There are a few ways in which those errors have appeared in recent times. In particular, the Prosperity Gospel takes the promises of restoration and renewal and applies them directly to individual believers today as physical promises, meanwhile Theonomism and Christian Nationalism do the same but with specific countries being encouraged to seek the benefits.

So, we apply through Christ by first of all seeing how those prophecies pointed to him.  This is helped and made obvious because the Jesus and the New Testament authors frequently signal how Isaiah points to him.  Jesus is the obedient servant who willingly suffers for the sins of the people. He is the one who brings good news of freedom to the captives.  Jesus is the child of the virgin, Immanuel, God with us.  It is he who causes light to shine, in fact he is the light of the world and so, he is the one who is the mighty God and the prince of peace.

Not only that though but Jesus as the obedient Son and suffering servant can be seen as fulfilling Isaiah because he would have applied the teaching of the book to himself.  Jesus, unlike the disobedient people of Isaiah’s day, heard and understood, saw and perceived.  Jesus represents the faithful remnant.  He is the stump of Jesse.  Jesus stands with Isaiah, willingly saying “Here am I, send me.”  Jesus refuses the temptations offered him to idolatry, worshipping God alone.  Jesus shows love and compassion for the vulnerable and needy, “a bruised reed he will not crush.”

We apply Isaiah to Christ and we apply it through him.  This means that when we apply the book to ourselves, we realise that we are in Christ.  We benefit from its promises because we are co-heirs with him, because he has taken the judgements of the book on himself and because in that he has obeyed it, he imputes that obedience to us, so that God looks at us as though we had always kept his law and heeded his prophets, perfectly.

It also means that if Christ is pointed to as Immanuel, the Mighty God with us, that idolatry and deafness/blindness to God is about whether we accept Christ and worship him alone or reject him.
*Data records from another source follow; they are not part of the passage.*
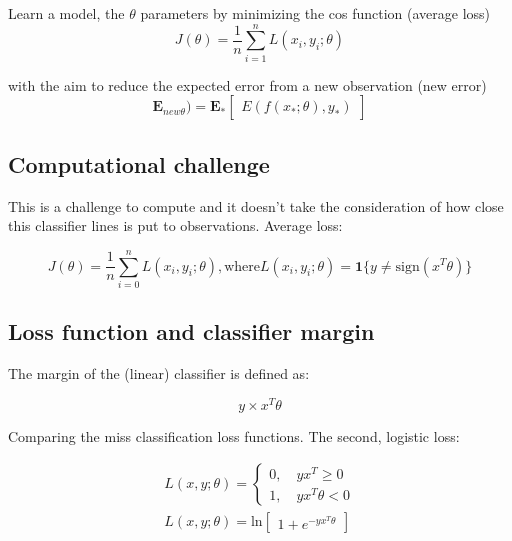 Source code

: Learn a model, the $\theta$ parameters by minimizing the cos function (average loss) 
\begin{equation}
J(\theta) = \frac{1} {n} \sum_{i=1}^{n} L(x_i, y_i ; \theta)
\end{equation}

with the aim to reduce the expected error from a new observation (new error) 
\begin{equation}
\textbf{E}_{new\theta}) = \textbf{E}_*\begin{bmatrix} E(f(x_*;\theta), y_*) \end{bmatrix}
\end{equation}

\subsection*{Computational challenge}
This is a challenge to compute and it doesn't take the consideration of how close this classifier lines is put to observations. Average loss:

\begin{equation}
J(\theta) = \frac{1} {n} \sum_{i=0}^{n} L(x_i, y_i;\theta), \text{where} L(x_i, y_i;\theta) = \textbf{1}\{y \neq \text{sign}(x^{T}\theta) \}
\end{equation}

\subsection*{Loss function and classifier margin}
The margin of the (linear) classifier is defined as: 

\begin{equation}
y \times x^{T}\theta
\end{equation}

Comparing the miss classification loss functions. The second, logistic loss: 

\begin{equation}
\begin{aligned}
L(x,y;\theta) = \begin{cases} 0, \quad yx^{T} \ge 0 \\ 1, \quad yx^{T}\theta < 0 \end{cases} \\
L(x, y;\theta) = \text{ln}\begin{bmatrix} 1 + e^{-yx^{T}\theta} \end{bmatrix}
\end{aligned}
\end{equation}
We do not want to be blind, deaf and dumb like our idols, we want to be like Christ and that requires him to open our eyes and ears. 

If Theonomism and Prosperity Gospel heresy encourage us to attempt to apply the promises of restoration immediately and individually or to a nation (sometimes referred to as overreached eschatology), the temptation for many Christians is the opposite, to see those promises as merely metaphorical and spiritual.  Yet, if Scripture makes it clear that there are promises concerning Christ still to come, that a day will arrive when he will return to fully and visibly establish his eternal reign, then we can look forward to seeing those promises of physical renewal and restoration of creation fulfilled completely, not just for one bit of land but for the whole creation.

*Before Easter we spent 40 days working through the book of Isaiah. I would encourage those who spent time going through those devotionals to use the opportunity now, in the light of the Resurrection to reflect on some of the big messages of the book and how they apply to us, individually and as part of local churches today.